簡単な昼食を用意して、2人にはお風呂に入ってもらう。風呂と飯を済ませてもらっている間に解体作業だな。
「お父さん、私にも手伝わせてください」
「勉強や鍛錬はしなくていいのかい?」
「早朝にある程度は済ませてますし、解体も勉強の1つです」
前は身長も足りなかったし、刃物を待たせること自体に抵抗あったけど、今のモモなら教えてあげた方がモモのためになると思う。
「わかった。俺の教えは厳しいぞ!」
「はい!」
獲物を預かって解体するために小屋に入る。これまでの俺の手順を覗き見していた成果なのか、少し教えただけで1つのことから複数の意味を理解してくれる。こういう子を天才と言うのだろうか? 俺が親バカすぎるだけなのか、モモは教えたことをどんどん吸収して、それを実行することがで出来る子だ。
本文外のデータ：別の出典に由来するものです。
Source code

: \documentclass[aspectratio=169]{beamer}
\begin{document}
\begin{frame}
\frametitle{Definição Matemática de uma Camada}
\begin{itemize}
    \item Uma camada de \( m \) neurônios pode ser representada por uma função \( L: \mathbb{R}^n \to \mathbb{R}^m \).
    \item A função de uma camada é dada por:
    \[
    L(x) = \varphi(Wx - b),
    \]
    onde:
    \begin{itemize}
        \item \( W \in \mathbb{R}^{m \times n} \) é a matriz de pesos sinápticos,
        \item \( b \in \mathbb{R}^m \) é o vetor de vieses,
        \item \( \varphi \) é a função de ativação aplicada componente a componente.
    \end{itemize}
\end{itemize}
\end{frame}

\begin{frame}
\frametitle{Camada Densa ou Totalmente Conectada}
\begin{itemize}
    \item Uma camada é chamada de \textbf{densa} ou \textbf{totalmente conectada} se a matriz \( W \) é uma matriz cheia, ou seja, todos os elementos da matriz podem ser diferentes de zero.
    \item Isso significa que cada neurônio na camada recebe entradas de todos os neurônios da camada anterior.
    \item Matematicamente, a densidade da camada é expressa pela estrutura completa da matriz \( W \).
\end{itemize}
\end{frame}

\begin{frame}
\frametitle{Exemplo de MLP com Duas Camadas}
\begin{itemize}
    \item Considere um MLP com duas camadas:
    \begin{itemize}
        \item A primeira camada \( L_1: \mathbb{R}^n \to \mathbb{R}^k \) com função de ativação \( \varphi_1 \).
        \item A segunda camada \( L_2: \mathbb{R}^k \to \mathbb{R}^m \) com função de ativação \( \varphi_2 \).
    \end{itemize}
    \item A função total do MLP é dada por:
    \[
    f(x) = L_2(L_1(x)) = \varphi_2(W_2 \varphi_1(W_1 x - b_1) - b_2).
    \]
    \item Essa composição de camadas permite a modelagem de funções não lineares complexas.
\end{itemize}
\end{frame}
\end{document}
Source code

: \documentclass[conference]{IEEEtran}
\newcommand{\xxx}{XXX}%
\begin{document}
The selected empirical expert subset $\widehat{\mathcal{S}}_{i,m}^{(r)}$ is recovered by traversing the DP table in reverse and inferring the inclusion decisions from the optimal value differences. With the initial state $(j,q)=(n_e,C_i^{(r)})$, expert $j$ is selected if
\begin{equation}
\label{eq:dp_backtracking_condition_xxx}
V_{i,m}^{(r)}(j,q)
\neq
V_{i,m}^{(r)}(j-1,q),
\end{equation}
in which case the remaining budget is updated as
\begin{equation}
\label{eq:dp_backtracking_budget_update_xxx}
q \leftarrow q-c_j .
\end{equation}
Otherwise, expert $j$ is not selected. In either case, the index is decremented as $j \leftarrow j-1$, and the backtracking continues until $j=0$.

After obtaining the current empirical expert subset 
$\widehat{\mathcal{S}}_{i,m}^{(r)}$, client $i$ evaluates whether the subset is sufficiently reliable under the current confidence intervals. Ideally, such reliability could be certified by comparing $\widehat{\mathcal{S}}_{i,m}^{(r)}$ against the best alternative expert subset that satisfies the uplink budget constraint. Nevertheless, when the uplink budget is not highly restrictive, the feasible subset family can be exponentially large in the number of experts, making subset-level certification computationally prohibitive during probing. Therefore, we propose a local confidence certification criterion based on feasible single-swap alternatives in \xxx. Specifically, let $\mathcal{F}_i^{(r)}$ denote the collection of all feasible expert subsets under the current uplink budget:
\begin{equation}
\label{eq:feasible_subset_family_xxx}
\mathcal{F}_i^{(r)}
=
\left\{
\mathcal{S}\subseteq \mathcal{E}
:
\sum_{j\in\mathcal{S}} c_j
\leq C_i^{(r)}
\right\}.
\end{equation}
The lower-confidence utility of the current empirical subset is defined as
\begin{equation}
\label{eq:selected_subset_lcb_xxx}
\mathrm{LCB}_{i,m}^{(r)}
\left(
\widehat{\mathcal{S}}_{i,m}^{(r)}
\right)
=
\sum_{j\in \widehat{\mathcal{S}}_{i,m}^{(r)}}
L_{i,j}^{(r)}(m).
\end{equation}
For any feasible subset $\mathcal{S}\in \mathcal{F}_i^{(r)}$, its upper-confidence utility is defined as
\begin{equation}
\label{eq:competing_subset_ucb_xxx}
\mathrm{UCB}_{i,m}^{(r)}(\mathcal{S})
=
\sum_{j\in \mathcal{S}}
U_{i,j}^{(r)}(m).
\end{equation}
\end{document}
俺が思っている以上にモモが巣立つのは早いのかもしれない。
「お父さん、次はどうすればいいですか?」
「そこ、足のところから切れ目を入れて皮を剥ごうか」
「はい!」
花嫁衣装だけでなく、モモが外の世界に出ていく時の貯蓄でもないけど、手袋以外にも服とかの備えもしないとな。
解体だってきっと外で役に立つだろうし、料理もそうだ、俺が出来る範囲のことは教えていこう。
あとはこの世界で使う必要があるのかわからないけど、モモがいずれ王坂とかに行って偉い人と会うことがあればテーブルマナーとかダンスとか淑女としてのスキルも……まぁ先のことを考えすぎても仕方ないか。俺が今できることを教えていこう。